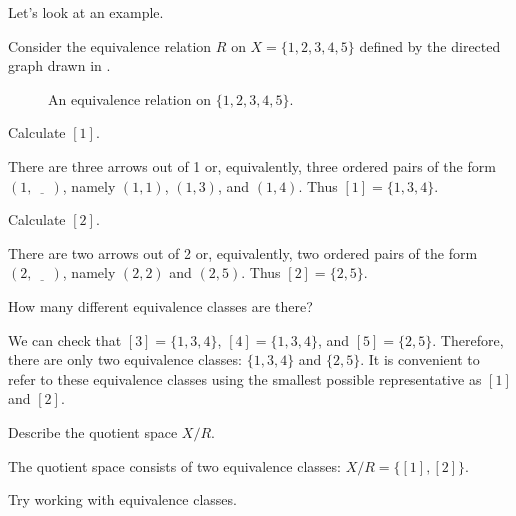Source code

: Let's look at an example.

\begin{exam}
\label{exam_equiv_classes_12345}
    Consider the equivalence relation $R$ on $X = \{1,2,3,4,5\}$ defined by the directed graph drawn in .
        \begin{figure}[hbtp]
            \centering
            
            \caption{An equivalence relation on $\{1,2,3,4,5\}$.}
            \label{fig_equiv_rel_12345}
        \end{figure}
        \begin{apart}
            \item Calculate $[1]$.
                \begin{soln}
                    There are three arrows out of 1 or, equivalently, three ordered pairs of the form $(1,\underline{\quad~})$, namely $(1,1)$, $(1,3)$, and $(1,4)$.  Thus $[1]=\{1,3,4\}$.
                \end{soln}
            \item Calculate $[2]$.
                \begin{soln}
                    There are two arrows out of 2 or, equivalently, two ordered pairs of the form $(2,\underline{\quad~})$, namely $(2,2)$ and $(2,5)$.  Thus $[2]=\{2,5\}$.
                \end{soln}    
            \item How many different equivalence classes are there?
                \begin{soln}
                    We can check that $[3]=\{1,3,4\}$, $[4]=\{1,3,4\}$, and $[5]=\{2,5\}$.  Therefore, there are only two equivalence classes:  $\{1,3,4\}$ and $\{2,5\}$. It is convenient to refer to these equivalence classes using the smallest possible representative as $[1]$ and $[2]$. 
                \end{soln}
            \item Describe the quotient space $X/R$.
                \begin{soln}
                    The quotient space consists of two equivalence classes:  $X/R=\{[1],[2]\}$.  
                \end{soln}
        \end{apart}
\end{exam}

Try working with equivalence classes.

● ● ● ●

**What you should do:** Return every line holding the word "ordered" from the records.

**Exercise solution:**
                    There are three arrows out of 1 or, equivalently, three ordered pairs of the form $(1,\underline{\quad~})$, namely $(1,1)$, $(1,3)$, and $(1,4)$.  Thus $[1]=\{1,3,4\}$.
                    There are two arrows out of 2 or, equivalently, two ordered pairs of the form $(2,\underline{\quad~})$, namely $(2,2)$ and $(2,5)$.  Thus $[2]=\{2,5\}$.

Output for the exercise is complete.